A series of hand and toeholds have been ground into the hard rocks by the ancient ones. This precarious route was the entrance to the Balcony House when it was actively occupied. (If you visit Balcony house today, you would exit by climbing these steps.) A misstep means a two thousand feet tumble to the bottom of the Soda canyon. The enemy would have to carefully tiptoe in broad daylight in a single file, there is no way to storm Balcony house en masse.
The steps end on a tiny ledge that can accommodate at the most half a dozen people at the same time.
The attacker, exchanging vertigo for claustrophobia, would then have to crawl through a 12 foot long tunnel built ingeniously by filling in a natural gap between two boulders. At the center of the tunnel is a strategically left stone that complicates the crawl and ejects the entrant in probably the worst attacking posture – horizontal, head facing down and foot kind of stuck.
The tunnel opens into the North plaza. North Plaza has a few typical Anasazi rooms towards the rear and a small moss covered water spring, sufficient for a few residents, probably indicating that the house was not inhabited around the year.

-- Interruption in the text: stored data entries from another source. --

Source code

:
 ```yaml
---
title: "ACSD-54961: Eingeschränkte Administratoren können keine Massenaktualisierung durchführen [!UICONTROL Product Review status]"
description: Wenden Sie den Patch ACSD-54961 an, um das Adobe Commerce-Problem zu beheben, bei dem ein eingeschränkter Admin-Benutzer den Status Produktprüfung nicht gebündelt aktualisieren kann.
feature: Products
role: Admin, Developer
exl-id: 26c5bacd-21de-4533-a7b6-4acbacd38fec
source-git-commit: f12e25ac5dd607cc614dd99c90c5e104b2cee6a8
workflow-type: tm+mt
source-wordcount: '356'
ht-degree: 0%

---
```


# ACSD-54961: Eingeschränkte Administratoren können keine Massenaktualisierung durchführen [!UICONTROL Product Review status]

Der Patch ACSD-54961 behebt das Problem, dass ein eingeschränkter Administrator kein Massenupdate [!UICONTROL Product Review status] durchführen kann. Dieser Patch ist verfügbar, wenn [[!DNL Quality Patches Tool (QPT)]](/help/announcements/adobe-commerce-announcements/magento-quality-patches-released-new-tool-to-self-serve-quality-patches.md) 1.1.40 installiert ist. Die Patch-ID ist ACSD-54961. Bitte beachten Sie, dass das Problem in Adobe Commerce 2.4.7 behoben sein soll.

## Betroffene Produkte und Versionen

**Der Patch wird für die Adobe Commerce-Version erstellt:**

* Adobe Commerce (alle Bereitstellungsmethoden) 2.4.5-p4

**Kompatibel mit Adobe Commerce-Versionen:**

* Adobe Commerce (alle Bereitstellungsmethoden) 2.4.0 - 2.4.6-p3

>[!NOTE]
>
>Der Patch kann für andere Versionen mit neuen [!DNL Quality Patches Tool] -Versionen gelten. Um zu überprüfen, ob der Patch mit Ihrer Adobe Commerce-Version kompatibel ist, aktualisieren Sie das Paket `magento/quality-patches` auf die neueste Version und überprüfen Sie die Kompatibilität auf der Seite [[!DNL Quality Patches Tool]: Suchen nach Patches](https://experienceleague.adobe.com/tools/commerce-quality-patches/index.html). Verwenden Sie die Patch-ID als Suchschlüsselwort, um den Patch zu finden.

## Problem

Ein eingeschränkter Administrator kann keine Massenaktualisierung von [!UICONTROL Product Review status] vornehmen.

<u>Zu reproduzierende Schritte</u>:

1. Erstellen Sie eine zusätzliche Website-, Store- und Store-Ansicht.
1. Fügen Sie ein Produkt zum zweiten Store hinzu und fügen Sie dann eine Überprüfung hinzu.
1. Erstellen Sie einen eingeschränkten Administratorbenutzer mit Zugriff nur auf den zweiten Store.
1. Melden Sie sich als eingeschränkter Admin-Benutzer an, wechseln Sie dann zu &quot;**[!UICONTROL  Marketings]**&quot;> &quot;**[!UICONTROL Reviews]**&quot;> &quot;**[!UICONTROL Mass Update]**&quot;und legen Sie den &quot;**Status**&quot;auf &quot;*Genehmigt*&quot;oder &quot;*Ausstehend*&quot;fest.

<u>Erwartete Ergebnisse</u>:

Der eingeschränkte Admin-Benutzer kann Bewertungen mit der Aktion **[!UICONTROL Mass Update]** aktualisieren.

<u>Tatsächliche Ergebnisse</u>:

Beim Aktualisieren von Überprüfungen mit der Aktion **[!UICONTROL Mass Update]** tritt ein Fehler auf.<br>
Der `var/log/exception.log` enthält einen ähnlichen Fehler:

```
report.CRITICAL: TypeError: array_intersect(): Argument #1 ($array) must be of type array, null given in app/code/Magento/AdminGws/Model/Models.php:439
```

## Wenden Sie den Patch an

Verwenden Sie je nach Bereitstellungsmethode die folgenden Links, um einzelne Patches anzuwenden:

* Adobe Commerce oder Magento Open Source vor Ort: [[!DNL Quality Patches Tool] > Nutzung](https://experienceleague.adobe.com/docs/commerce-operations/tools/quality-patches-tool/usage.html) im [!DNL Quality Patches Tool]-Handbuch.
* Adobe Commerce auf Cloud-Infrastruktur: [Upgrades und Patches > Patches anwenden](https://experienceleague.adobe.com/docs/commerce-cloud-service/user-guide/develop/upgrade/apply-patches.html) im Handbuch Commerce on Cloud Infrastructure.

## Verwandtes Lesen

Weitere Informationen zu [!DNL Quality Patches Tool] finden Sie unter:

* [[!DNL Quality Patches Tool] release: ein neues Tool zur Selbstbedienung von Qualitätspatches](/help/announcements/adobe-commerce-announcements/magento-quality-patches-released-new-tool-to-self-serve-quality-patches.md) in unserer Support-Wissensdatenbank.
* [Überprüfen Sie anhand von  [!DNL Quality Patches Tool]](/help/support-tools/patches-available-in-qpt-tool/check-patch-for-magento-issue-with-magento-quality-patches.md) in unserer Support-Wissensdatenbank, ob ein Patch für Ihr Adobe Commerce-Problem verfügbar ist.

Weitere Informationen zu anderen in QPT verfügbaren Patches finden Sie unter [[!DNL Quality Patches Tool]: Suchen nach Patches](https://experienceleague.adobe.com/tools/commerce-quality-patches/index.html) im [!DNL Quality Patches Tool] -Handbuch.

The wall between North Plaza and Lower Plaza was built after the house was completed, leaving a just a tiny natural gash between rocks, another reason to believe the house was converted into a defensive post.
The North Plaza has a beautiful view of the canyon and has a retaining wall that was carefully stabilized by Gustav Nordenskiold using precisely Anasazi building techniques and style. The Plaza has some of the best preserved balconies - parapets running along the outer wall of the house wall – supposedly used by Anasazi to cross from one room to another. It is these balconies that gives the house its name.
Without any documented Anasazi evidence, we are left to using our imagination to conclude that a civilization advanced enough to live as independent clans yet belong to a larger complex socio-structure and if the tall complex in Cliff Palace indeed belonged to a chieftain, then this would be the place his advisors would choose as place to back into if invaded.
My two favorite books about Balcony House are Kathleen Fiero's "Balcony House: A history of cliff dwelling, Mesa Verde National Park, Colorado" and Gustav Nordenskiold's "The Cliff Dwellers of the Mesa Verde." Kathleen's tome reads like a novel, beautifully rendered yet not missing any scientific details. (The one I got from the library was a cyclostyled copy of her original report! How I wish the photos were colored). Gustav's work, on the other hand, reads nostalgia.